* [Exercise instructions] Repeat precisely the span of lines below that opens with the line containing "tags to movies." and closes with the line containing "### 04/24/17 CST 438 Project 3", both included.

* [Stored entries]
++++++++++++++++++++
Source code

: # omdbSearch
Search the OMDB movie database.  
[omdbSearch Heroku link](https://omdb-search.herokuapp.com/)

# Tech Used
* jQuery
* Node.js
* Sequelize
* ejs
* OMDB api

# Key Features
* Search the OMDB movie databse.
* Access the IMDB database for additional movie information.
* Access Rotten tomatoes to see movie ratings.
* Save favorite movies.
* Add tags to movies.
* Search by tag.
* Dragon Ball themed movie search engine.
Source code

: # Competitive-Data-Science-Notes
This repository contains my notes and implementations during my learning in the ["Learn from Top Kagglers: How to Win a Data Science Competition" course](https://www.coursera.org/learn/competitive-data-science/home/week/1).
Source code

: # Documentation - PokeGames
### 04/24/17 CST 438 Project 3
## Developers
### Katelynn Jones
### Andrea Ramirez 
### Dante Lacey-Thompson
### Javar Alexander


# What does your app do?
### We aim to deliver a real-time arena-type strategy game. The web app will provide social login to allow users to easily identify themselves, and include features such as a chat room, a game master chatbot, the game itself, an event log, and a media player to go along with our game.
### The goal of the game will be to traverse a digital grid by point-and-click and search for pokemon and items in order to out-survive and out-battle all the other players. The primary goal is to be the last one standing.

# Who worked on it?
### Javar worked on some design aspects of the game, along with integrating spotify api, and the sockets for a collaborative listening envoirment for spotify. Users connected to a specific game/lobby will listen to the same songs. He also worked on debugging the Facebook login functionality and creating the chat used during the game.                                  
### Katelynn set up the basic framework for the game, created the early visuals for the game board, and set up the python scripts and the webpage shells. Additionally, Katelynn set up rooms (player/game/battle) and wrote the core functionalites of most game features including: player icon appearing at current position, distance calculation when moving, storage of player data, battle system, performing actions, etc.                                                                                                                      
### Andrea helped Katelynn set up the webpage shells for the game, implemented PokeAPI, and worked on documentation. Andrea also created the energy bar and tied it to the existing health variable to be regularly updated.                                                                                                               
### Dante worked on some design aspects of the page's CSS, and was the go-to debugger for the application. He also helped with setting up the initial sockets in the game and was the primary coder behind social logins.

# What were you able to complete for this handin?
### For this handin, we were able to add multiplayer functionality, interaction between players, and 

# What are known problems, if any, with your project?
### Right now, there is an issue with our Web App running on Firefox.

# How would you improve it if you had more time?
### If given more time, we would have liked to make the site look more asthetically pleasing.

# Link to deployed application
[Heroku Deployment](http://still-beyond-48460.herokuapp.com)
++++++++++++++++++++
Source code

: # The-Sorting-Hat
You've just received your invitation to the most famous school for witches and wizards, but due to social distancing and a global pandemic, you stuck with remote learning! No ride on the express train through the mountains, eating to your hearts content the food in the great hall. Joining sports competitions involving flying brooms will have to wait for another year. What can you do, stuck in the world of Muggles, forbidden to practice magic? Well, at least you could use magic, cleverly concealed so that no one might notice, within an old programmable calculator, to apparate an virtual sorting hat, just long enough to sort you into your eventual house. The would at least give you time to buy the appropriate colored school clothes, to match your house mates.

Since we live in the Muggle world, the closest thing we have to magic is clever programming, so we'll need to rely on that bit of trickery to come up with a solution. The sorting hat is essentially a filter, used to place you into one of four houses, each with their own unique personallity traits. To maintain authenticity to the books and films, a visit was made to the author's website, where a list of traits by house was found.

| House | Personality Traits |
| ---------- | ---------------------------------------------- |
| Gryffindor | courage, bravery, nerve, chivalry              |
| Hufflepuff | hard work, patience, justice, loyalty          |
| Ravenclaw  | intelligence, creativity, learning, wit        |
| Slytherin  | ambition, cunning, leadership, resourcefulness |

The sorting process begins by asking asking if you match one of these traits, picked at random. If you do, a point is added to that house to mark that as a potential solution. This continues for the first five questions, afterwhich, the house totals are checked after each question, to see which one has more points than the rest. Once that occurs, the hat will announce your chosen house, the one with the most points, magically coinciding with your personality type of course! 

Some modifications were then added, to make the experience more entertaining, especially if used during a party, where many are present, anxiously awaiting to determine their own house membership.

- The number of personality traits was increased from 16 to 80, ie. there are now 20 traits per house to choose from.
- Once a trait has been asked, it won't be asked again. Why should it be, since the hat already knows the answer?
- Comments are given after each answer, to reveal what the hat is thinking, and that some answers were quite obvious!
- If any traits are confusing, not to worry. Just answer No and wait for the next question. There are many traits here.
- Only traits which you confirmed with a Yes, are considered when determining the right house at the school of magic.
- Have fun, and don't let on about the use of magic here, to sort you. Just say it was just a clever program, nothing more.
++++++++++++++++++++
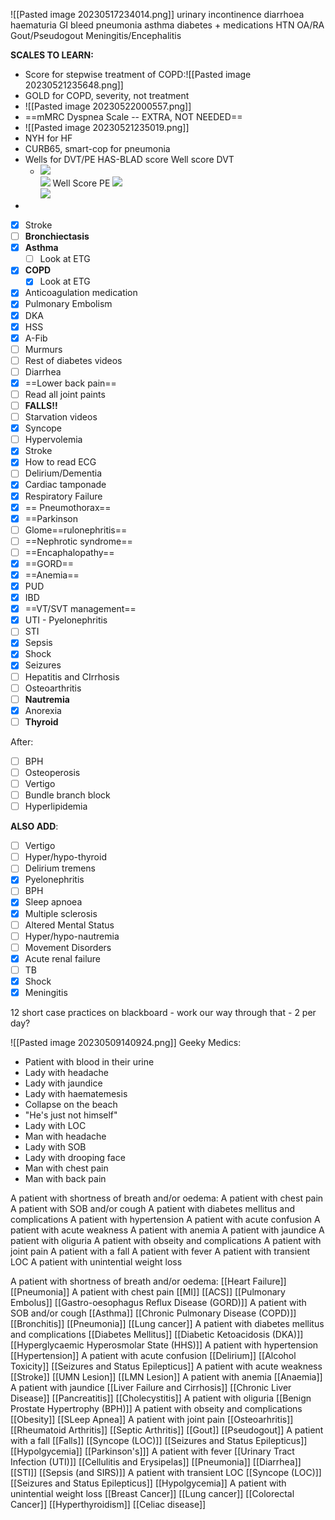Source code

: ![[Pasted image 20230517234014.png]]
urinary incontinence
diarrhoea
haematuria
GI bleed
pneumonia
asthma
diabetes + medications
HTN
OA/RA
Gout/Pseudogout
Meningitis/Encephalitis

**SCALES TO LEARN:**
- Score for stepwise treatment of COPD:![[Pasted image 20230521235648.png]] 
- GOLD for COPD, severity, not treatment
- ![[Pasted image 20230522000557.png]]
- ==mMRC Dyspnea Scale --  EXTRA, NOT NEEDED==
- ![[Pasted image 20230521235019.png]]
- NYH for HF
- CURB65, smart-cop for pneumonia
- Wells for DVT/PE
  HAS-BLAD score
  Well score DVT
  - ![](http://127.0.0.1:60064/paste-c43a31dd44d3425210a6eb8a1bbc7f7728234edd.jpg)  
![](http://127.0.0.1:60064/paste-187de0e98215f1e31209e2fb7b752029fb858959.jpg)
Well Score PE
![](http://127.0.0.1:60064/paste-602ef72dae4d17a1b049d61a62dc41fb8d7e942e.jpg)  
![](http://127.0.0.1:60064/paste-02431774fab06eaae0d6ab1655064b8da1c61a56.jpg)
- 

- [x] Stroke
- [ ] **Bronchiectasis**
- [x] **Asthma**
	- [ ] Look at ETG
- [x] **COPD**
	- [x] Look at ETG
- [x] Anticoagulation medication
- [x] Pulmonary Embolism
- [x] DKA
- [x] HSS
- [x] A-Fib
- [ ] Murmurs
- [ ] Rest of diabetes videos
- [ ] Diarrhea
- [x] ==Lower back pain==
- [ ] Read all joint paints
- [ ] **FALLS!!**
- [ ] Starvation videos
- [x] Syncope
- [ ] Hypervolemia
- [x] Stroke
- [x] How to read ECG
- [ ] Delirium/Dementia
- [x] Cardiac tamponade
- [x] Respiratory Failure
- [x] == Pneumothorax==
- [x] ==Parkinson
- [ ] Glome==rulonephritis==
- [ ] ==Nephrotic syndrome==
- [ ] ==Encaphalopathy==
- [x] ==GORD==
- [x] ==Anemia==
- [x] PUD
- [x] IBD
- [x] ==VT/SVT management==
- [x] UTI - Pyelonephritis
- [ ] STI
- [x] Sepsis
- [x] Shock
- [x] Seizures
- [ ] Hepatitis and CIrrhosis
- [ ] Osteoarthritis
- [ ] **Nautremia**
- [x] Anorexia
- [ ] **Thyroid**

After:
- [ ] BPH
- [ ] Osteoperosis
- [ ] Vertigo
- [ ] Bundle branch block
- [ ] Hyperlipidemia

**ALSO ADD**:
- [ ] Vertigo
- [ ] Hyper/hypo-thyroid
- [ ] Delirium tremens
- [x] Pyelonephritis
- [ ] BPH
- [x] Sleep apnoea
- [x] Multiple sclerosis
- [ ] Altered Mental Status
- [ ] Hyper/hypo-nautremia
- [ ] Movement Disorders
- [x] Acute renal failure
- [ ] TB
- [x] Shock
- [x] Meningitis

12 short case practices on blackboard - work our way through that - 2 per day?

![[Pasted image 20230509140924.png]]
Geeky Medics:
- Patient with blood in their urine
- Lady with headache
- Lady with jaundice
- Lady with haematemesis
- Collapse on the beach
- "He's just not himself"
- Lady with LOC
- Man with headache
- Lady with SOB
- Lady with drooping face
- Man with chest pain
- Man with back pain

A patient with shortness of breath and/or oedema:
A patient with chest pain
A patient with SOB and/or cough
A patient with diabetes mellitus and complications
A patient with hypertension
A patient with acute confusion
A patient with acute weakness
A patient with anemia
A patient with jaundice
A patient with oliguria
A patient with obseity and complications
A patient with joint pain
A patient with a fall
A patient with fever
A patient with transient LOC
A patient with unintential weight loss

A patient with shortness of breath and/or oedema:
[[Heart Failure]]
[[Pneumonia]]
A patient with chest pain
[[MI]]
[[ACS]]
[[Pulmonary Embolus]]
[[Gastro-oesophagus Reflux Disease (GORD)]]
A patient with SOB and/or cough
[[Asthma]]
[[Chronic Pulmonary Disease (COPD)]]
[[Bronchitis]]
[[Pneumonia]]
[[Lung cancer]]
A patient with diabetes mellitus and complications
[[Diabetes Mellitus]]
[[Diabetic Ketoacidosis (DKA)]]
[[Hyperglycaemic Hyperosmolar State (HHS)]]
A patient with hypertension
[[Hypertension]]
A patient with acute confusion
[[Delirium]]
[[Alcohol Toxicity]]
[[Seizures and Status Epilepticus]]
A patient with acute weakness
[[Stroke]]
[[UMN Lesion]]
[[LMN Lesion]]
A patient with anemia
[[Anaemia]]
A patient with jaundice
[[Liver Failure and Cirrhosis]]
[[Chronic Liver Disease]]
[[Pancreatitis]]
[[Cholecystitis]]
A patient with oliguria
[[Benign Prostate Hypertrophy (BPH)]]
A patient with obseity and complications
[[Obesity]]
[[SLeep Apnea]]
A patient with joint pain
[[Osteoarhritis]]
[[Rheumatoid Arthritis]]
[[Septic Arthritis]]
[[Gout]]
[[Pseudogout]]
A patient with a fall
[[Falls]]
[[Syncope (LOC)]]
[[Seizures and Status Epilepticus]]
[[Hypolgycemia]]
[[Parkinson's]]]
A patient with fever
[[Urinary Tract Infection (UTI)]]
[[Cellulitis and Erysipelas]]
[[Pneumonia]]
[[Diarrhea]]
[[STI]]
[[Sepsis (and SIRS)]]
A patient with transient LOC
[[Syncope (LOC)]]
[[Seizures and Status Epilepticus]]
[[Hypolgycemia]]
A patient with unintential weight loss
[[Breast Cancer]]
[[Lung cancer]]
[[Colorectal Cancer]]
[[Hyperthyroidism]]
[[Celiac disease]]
++++++++++++++++++++
* [Exercise answer]
* Add tags to movies.
* Search by tag.
* Dragon Ball themed movie search engine.
Source code

: # Competitive-Data-Science-Notes
This repository contains my notes and implementations during my learning in the ["Learn from Top Kagglers: How to Win a Data Science Competition" course](https://www.coursera.org/learn/competitive-data-science/home/week/1).
Source code

: # Documentation - PokeGames
### 04/24/17 CST 438 Project 3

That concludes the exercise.